Komisja ws. rosyjskich wpływów. Pałac Prezydencki reaguje
W piątek Sejm opowiedział się przeciwko senackiej uchwale o odrzuceniu ustawy w sprawie powołania komisji do spraw badania rosyjskich wpływów. Teraz projekt trafi na biurko prezydenta Andrzeja Dudy.
Przypomnijmy, że w połowie kwietnia Sejm uchwalił ustawę o Państwowej Komisji do spraw badania wpływów rosyjskich na bezpieczeństwo wewnętrzne w latach 2007 – 2022. Na początku maja Senat podjął uchwałę o odrzuceniu ustawy.
Według założeń projektu, członkowie komisji będą prowadzić postępowania mające na celu wyjaśnienie przypadków funkcjonariuszy publicznych, którzy ulegając wpływom rosyjskim, działali na szkodę interesów Rzeczypospolitej Polskiej.

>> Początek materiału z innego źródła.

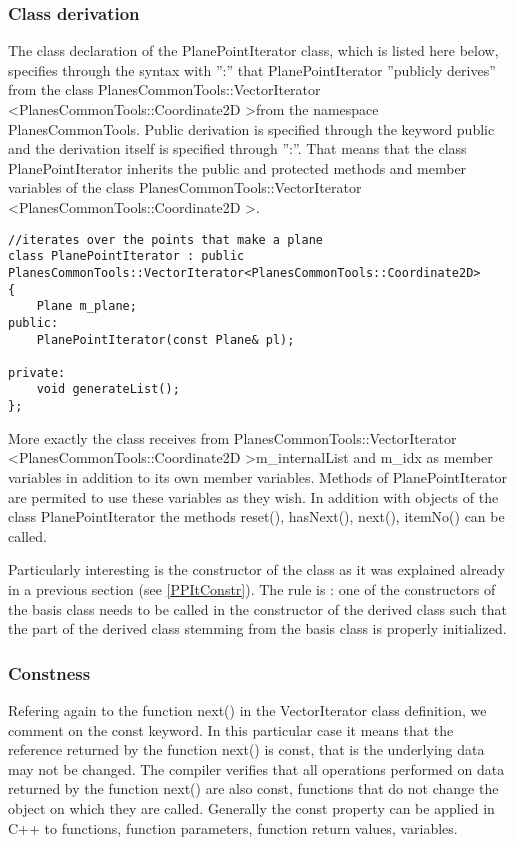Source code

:\subsubsection {Class derivation}

The class declaration of the PlanePointIterator class, which is listed here below, specifies through the syntax with '':'' that PlanePointIterator ''publicly derives'' from  the class PlanesCommonTools::VectorIterator \textless PlanesCommonTools::Coordinate2D \textgreater from the namespace PlanesCommonTools. Public derivation is specified through the keyword public and the derivation itself is specified through '':''. That means that the class PlanePointIterator inherits the public and protected methods and member variables of the class PlanesCommonTools::VectorIterator \textless PlanesCommonTools::Coordinate2D \textgreater.

\begin{lstlisting} 
//iterates over the points that make a plane
class PlanePointIterator : public PlanesCommonTools::VectorIterator<PlanesCommonTools::Coordinate2D>
{
    Plane m_plane;
public:
    PlanePointIterator(const Plane& pl);

private:
    void generateList();
};
\end{lstlisting}

More exactly the class receives from PlanesCommonTools::VectorIterator \textless PlanesCommonTools::Coordinate2D \textgreater m\_internalList and m\_idx as member variables in addition to its own member variables. Methods of PlanePointIterator are permited to use these variables as they wish. In addition with objects of the class PlanePointIterator the methods reset(), hasNext(), next(), itemNo() can be called.

Particularly interesting is the constructor of the class as it was explained already in a previous section (see \ref{PPItConstr}). The rule is : one of the constructors of the basis class needs to be called in the constructor of the derived class such that the part of the derived class stemming from the basis class is properly initialized.

\subsubsection {Constness} \label {Constness}

Refering again to the function next() in the VectorIterator class definition, we comment on the const keyword. In this particular case it means that the reference returned by the function next() is const, that is the underlying data may not be changed. The compiler verifies that all operations performed on data returned by the function next() are also const, functions that do not change the object on which they are called. Generally the const property can be applied in C++ to functions, function parameters, function return values, variables.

Komisja, nazywana weryfikacyjną, ma analizować m.in. czynności urzędowe, tworzenie, powielanie, udostępnianie informacji osobom trzecim; wpływanie na treść decyzji administracyjnych; wydawanie szkodliwych decyzji; składanie oświadczeń woli w imieniu organu władzy publicznej lub spółki; zawieranie umów czy dysponowanie środkami publicznymi lub spółki. Opozycja już zapowiedziała, że jej posłowie nie wejdą do komisji.

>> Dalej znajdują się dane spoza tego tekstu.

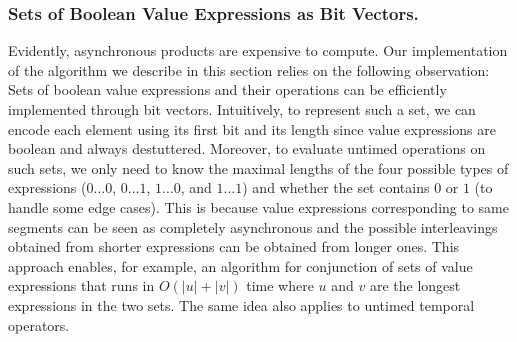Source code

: 






\subsubsection{Sets of Boolean Value Expressions as Bit Vectors.}
Evidently, asynchronous products are expensive to compute.
Our implementation of the algorithm we describe in this section relies on the following observation:
Sets of boolean value expressions and their operations can be efficiently implemented through bit vectors.
Intuitively, to represent such a set, we can encode each element using its first bit and its length since value expressions are boolean and always destuttered.
Moreover, to evaluate untimed operations on such sets, we only need to know the maximal lengths of the four possible types of expressions ($0 \ldots 0$, $0 \ldots 1$, $1 \ldots 0$, and $1 \ldots 1$) and whether the set contains $0$ or $1$ (to handle some edge cases).
This is because value expressions corresponding to same segments can be seen as completely asynchronous and the possible interleavings obtained from shorter expressions can be obtained from longer ones.
This approach enables, for example, an algorithm for conjunction of sets of value expressions that runs in $O(|u| + |v|)$ time where $u$ and $v$ are the longest expressions in the two sets.
The same idea also applies to untimed temporal operators.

Głos z Pałacu Prezydenckiego
W sobotę w rozmowie ze stacją TVN24 doradca prezydenta Andrzeja Dudy Łukasz Rzepecki powiedział, że ustawa o powołaniu Państwowej Komisji do spraw badania wpływów rosyjskich na bezpieczeństwo wewnętrzne Polski prawdopodobnie trafiła już na biurko głowy państwa.

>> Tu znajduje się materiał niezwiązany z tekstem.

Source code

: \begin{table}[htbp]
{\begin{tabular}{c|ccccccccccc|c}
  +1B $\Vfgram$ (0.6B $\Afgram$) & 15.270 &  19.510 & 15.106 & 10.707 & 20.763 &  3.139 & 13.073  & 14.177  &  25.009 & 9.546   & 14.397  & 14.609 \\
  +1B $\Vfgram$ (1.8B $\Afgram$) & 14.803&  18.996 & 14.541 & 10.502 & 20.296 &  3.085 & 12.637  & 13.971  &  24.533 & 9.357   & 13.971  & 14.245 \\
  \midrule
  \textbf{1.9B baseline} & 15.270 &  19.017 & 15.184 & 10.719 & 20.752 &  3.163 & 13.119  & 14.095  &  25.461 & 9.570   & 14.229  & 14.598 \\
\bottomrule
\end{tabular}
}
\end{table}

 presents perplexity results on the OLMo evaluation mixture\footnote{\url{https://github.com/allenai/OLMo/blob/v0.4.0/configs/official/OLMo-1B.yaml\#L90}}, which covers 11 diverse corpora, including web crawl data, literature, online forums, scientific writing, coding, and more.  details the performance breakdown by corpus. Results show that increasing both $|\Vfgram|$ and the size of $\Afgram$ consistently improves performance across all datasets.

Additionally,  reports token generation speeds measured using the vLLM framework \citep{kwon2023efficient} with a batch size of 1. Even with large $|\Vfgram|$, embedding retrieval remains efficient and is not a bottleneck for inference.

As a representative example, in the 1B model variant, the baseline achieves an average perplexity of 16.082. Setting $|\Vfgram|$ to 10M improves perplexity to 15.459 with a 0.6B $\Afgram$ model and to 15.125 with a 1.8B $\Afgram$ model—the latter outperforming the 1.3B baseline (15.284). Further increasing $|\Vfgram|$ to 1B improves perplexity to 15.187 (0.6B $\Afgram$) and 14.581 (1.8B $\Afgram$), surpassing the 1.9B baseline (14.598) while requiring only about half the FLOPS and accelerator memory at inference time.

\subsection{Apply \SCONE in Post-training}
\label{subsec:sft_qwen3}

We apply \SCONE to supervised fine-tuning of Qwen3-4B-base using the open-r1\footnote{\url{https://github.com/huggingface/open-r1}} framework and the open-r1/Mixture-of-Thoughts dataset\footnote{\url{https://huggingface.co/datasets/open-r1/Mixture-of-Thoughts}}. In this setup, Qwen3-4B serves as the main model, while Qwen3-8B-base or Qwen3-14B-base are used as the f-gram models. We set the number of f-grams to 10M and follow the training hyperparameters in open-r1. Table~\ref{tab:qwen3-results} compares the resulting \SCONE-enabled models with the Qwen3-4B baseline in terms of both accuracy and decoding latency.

– Rozpoczęły się wstępne analizy. Będziemy bardzo, bardzo uważnie przyglądać się tej ustawie, analizować ją, weryfikować pod względem prawnym, ale także w związku sytuacją polityczną. Widzimy, że ta propozycja wywołuje bardzo dużo negatywnych emocji – stwierdził Rzepecki.
– Prezydent ma 21 dni na podjęcie decyzji. Są cztery możliwości: podpisanie, zawetowanie i wysłanie do Trybunału Konstytucyjnego – w trybie prewencyjnym albo w trybie następczym – oznajmił doradca Andrzeja Dudy.